54 – Esflorando

Quando falamos sobre parábolas, narrativas e fatos vividos no Evangelho, se nos apresentam duas linhas de conduta: a primeira é a sua permanência na superfície, querendo-os paisagísticos e conduzindo-os para preencher o espaço “físico-literário”, além de nos insinuar a sutileza dos elogios à pessoa do Mestre. Como este proceder não fere melindres, ou foge à exegese da ética, satisfaz o emotivo místico, evitando contestação.

A segunda é o penetrar no âmago da paisagem que a fere do ilusório oferece, e viver-lhe o realismo inconteste que enfoca o sócio-legislativo-científico e moral, na plenitude da área.

A opção pela segunda, em que a realidade flui, não raro é repudiada pelos que ainda são ciosos da manutenção do tradicional.

Tomada para exemplo e versando pela segunda opção, uma das mais, senão a mais difícil situação vivida pelo Mestre, como a da “mulher adúltera”, encontra no seu lítero-descritivo uma afirmativa que, se delineada à luz da razão, pode gerar controvérsias, tentando apanhar Jesus em contradição aos codificadores por Moisés.

Antes de entrarmos no raciocínio que nos conduzirá ao que reputamos lógico, cumpre esclarecer a posição moral do Mestre em dois itens básicos: “Eu vim cumprir a lei e não derrogá-la” e “Seja o teu dizer: SIM, NÃO”.

Basta darmos atenção a isto e teremos consciência da real posição do Mestre no episódio.

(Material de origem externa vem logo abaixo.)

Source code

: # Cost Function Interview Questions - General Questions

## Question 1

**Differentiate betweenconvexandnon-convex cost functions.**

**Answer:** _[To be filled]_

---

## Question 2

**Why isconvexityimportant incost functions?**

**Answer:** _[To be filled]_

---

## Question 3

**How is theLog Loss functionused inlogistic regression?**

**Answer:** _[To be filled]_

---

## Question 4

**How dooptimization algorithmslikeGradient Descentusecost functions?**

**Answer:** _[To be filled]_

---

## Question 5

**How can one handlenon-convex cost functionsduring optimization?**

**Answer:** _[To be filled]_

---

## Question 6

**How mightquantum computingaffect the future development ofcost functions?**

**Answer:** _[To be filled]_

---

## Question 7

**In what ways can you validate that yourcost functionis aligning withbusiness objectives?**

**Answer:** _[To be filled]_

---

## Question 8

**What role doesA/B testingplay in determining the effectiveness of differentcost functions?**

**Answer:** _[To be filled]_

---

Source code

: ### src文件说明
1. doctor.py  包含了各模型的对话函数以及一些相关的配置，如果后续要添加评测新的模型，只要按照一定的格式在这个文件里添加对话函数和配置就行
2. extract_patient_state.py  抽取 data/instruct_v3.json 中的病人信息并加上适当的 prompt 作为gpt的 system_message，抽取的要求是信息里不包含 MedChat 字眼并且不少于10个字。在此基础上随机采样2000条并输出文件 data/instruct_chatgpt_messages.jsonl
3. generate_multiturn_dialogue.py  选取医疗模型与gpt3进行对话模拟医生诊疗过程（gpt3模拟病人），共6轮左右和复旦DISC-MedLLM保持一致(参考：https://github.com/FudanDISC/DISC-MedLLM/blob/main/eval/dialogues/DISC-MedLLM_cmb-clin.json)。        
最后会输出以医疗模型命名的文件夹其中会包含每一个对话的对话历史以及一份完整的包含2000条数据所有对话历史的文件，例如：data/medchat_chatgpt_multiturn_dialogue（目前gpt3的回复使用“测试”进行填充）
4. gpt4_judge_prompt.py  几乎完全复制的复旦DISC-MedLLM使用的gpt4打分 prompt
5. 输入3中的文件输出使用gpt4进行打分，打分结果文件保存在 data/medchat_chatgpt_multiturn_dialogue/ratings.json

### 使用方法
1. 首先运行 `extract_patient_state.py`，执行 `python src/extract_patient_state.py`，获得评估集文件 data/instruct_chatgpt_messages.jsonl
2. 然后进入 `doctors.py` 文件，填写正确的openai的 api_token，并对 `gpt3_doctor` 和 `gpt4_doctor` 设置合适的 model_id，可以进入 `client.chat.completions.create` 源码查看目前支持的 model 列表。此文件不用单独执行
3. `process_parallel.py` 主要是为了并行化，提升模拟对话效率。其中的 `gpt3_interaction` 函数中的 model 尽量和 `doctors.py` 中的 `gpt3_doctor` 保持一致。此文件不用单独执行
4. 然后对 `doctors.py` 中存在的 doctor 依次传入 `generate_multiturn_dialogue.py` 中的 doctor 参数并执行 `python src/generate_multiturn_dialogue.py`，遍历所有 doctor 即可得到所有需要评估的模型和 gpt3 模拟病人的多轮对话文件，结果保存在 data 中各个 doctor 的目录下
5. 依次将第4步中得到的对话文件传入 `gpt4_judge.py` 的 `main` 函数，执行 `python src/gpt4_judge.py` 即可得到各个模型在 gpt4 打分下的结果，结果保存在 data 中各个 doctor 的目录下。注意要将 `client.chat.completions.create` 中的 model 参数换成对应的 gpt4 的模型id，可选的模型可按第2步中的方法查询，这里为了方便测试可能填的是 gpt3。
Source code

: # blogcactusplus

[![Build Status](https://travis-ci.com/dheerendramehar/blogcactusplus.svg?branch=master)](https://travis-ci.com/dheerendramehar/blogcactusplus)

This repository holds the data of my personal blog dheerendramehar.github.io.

Neste, como em inúmeros outros, é evidente de caracterizar o sentido capcioso das perguntas dirigidas a Jesus.

Não sabemos se objetiva valorizar a sua inteligência, o que é desnecessário, ou traçar o perfil do mártir permanente, visando explorar a sensibilidade afetiva. No caso em foco, nossa discordância recai sobre este item, cujo motivo passamos a expor.

Considerando a atitude nobre dos que apresentaram a mulher, em ter silenciado retirando-se em seguida, de maneira respeitosa, e que esta só pode vir de pessoas que portem princípios formativos, e sejam suficientemente cultas para entender o valor moral e social da resposta do Mestre, podemos concluir, ao revés do comum interpretado, que não se tratava da turba capciosa e ensandecida.

Tendo ensinado que “não se deve atirar pérolas aos porcos, ficaria vago o sentido e a própria razão deste ensinamento, pelo fato de, na ocasião, ter o Mestre atirando um pérola sem jaça, do mais alto valor, num tempo, a “perfeição”, que deverá atingir a humanidade sob todos os ângulos: moral, social, judicial e fraternalista, se aquelas pessoas não se ajustassem ao perfil moral delas, aqui delineado.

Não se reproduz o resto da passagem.